I've even tried a flipping healer out of pure desperation.

We have regular family outings and regular one to one with him, we will play board games, play cards or the other night we simply went for a nice drive together and had a long chat about anything and everything.

I've tried calling them police during a violent meltdown. They say "do you want your child to have a criminal record?" I say no, they say there's nothing they can do then.

Hes in the CAMHS waiting list for ADHD, that's been 3.5 years.

He got diagnosed privately 2 years ago but the practice closed down so we can try meds, which we were waiting for secondary school to try.
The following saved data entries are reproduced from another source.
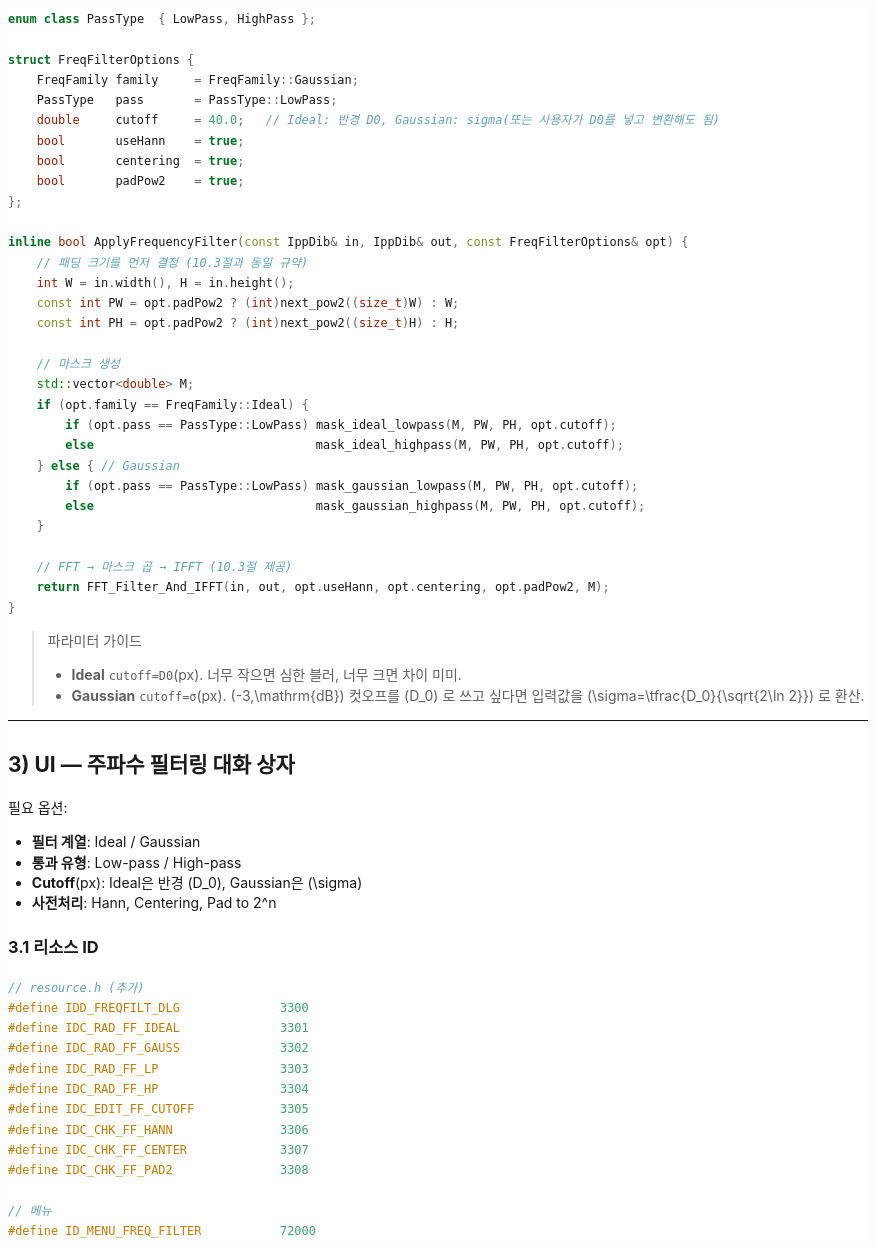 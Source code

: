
 ```cpp
enum class PassType  { LowPass, HighPass };

struct FreqFilterOptions {
    FreqFamily family     = FreqFamily::Gaussian;
    PassType   pass       = PassType::LowPass;
    double     cutoff     = 40.0;   // Ideal: 반경 D0, Gaussian: sigma(또는 사용자가 D0를 넣고 변환해도 됨)
    bool       useHann    = true;
    bool       centering  = true;
    bool       padPow2    = true;
};

inline bool ApplyFrequencyFilter(const IppDib& in, IppDib& out, const FreqFilterOptions& opt) {
    // 패딩 크기를 먼저 결정 (10.3절과 동일 규약)
    int W = in.width(), H = in.height();
    const int PW = opt.padPow2 ? (int)next_pow2((size_t)W) : W;
    const int PH = opt.padPow2 ? (int)next_pow2((size_t)H) : H;

    // 마스크 생성
    std::vector<double> M;
    if (opt.family == FreqFamily::Ideal) {
        if (opt.pass == PassType::LowPass) mask_ideal_lowpass(M, PW, PH, opt.cutoff);
        else                               mask_ideal_highpass(M, PW, PH, opt.cutoff);
    } else { // Gaussian
        if (opt.pass == PassType::LowPass) mask_gaussian_lowpass(M, PW, PH, opt.cutoff);
        else                               mask_gaussian_highpass(M, PW, PH, opt.cutoff);
    }

    // FFT → 마스크 곱 → IFFT (10.3절 제공)
    return FFT_Filter_And_IFFT(in, out, opt.useHann, opt.centering, opt.padPow2, M);
}
```

> 파라미터 가이드  
> - **Ideal** `cutoff=D0`(px). 너무 작으면 심한 블러, 너무 크면 차이 미미.  
> - **Gaussian** `cutoff=σ`(px). \(-3\,\mathrm{dB}\) 컷오프를 \(D_0\) 로 쓰고 싶다면 입력값을 \(\sigma=\tfrac{D_0}{\sqrt{2\ln 2}}\) 로 환산.

---

## 3) UI — **주파수 필터링 대화 상자**

필요 옵션:  
- **필터 계열**: Ideal / Gaussian  
- **통과 유형**: Low-pass / High-pass  
- **Cutoff**(px): Ideal은 반경 \(D_0\), Gaussian은 \(\sigma\)  
- **사전처리**: Hann, Centering, Pad to 2^n

### 3.1 리소스 ID

```cpp
// resource.h (추가)
#define IDD_FREQFILT_DLG              3300
#define IDC_RAD_FF_IDEAL              3301
#define IDC_RAD_FF_GAUSS              3302
#define IDC_RAD_FF_LP                 3303
#define IDC_RAD_FF_HP                 3304
#define IDC_EDIT_FF_CUTOFF            3305
#define IDC_CHK_FF_HANN               3306
#define IDC_CHK_FF_CENTER             3307
#define IDC_CHK_FF_PAD2               3308

// 메뉴
#define ID_MENU_FREQ_FILTER           72000
```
We tried going to the Gp to rush along the CAMHS thing as suggested on here and they said that was impossible.

So that leaves me with reporting myself to SS. Will they help?

A friend has been waiting for CAMHS to help her (very challenging) son for nearly 6 years. She has her own health issues and broke down in the GP's surgery approx 4 weeks ago.

The GP was brilliant, spent ages listening to her, and said she would get on to CAMHS. She must have done some serious arse kicking, as friend's son has been referred for ADHD and autism assessment, and has an appt to see if CBT and/or EMDT might help his PTSD. That might be worth a try.

Alternatively, formal complaint, with a copy to your MP, and ask for their help in getting things moving. Our previous MP was brilliant at casework, as is the one in the neighbouring constituency. Our current MP is woeful in most respects, but even they get results with casework.

It sounds really tough and I'm sorry you're having to go through this.

Thegoodbadandugly · 27/04/2023 16:46

Have you tried descalation techniques?